= Beginning of Section =
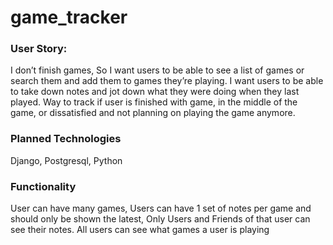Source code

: # game_tracker


### User Story:
I don’t finish games, So I want users to be able to see a list of games or search them and add them to games they’re playing. I want users to be able to take down notes and jot down what they were doing when they last played. Way to track if user is finished with game, in the middle of the game, or dissatisfied and not planning on playing the game anymore.

### Planned Technologies
Django, Postgresql, Python

### Functionality
User can have many games, Users can have 1 set of notes per game and should only be shown the latest, Only Users and Friends of that user can see their notes. All users can see what games a user is playing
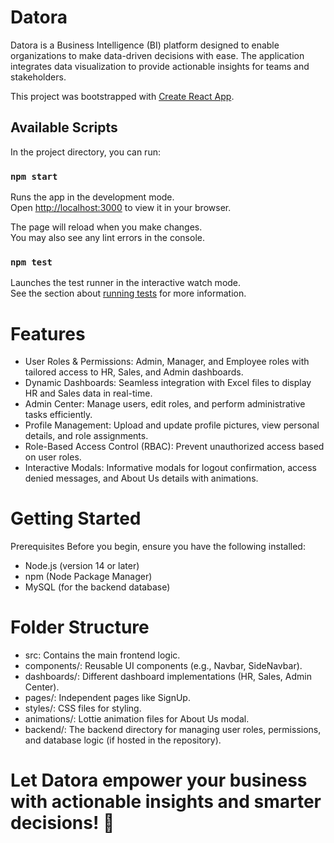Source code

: # Datora

Datora is a Business Intelligence (BI) platform designed to enable organizations to make data-driven decisions with ease. The application integrates data visualization to provide actionable insights for teams and stakeholders.

This project was bootstrapped with [Create React App](https://github.com/facebook/create-react-app).

## Available Scripts

In the project directory, you can run:

### `npm start`

Runs the app in the development mode.\
Open [http://localhost:3000](http://localhost:3000) to view it in your browser.

The page will reload when you make changes.\
You may also see any lint errors in the console.

### `npm test`

Launches the test runner in the interactive watch mode.\
See the section about [running tests](https://facebook.github.io/create-react-app/docs/running-tests) for more information.

# Features
  - User Roles & Permissions: Admin, Manager, and Employee roles with tailored access to HR, Sales, and Admin dashboards.
  - Dynamic Dashboards: Seamless integration with Excel files to display HR and Sales data in real-time.
  - Admin Center: Manage users, edit roles, and perform administrative tasks efficiently.
  - Profile Management: Upload and update profile pictures, view personal details, and role assignments.
  - Role-Based Access Control (RBAC): Prevent unauthorized access based on user roles.
  - Interactive Modals: Informative modals for logout confirmation, access denied messages, and About Us details with animations.

# Getting Started
  Prerequisites
  Before you begin, ensure you have the following installed:
  - Node.js (version 14 or later)
  - npm (Node Package Manager)
  - MySQL (for the backend database)

# Folder Structure
  - src: Contains the main frontend logic.
  - components/: Reusable UI components (e.g., Navbar, SideNavbar).
  - dashboards/: Different dashboard implementations (HR, Sales, Admin Center).
  - pages/: Independent pages like SignUp.
  - styles/: CSS files for styling.
  - animations/: Lottie animation files for About Us modal.
  - backend/: The backend directory for managing user roles, permissions, and database logic (if hosted in the repository).

# Let Datora empower your business with actionable insights and smarter decisions! 🚀
  
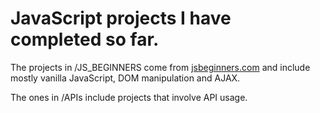# JavaScript projects I have completed so far.

The projects in /JS_BEGINNERS come from [jsbeginners.com](https://jsbeginners.com/javascript-projects-for-beginners/) and include mostly vanilla JavaScript, DOM manipulation and AJAX.

The ones in /APIs include projects that involve API usage.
= End of Section =
_TASK PROMPT_
How many lines of the data contain the word "files"? Answer with the number alone.

_REPLY_
3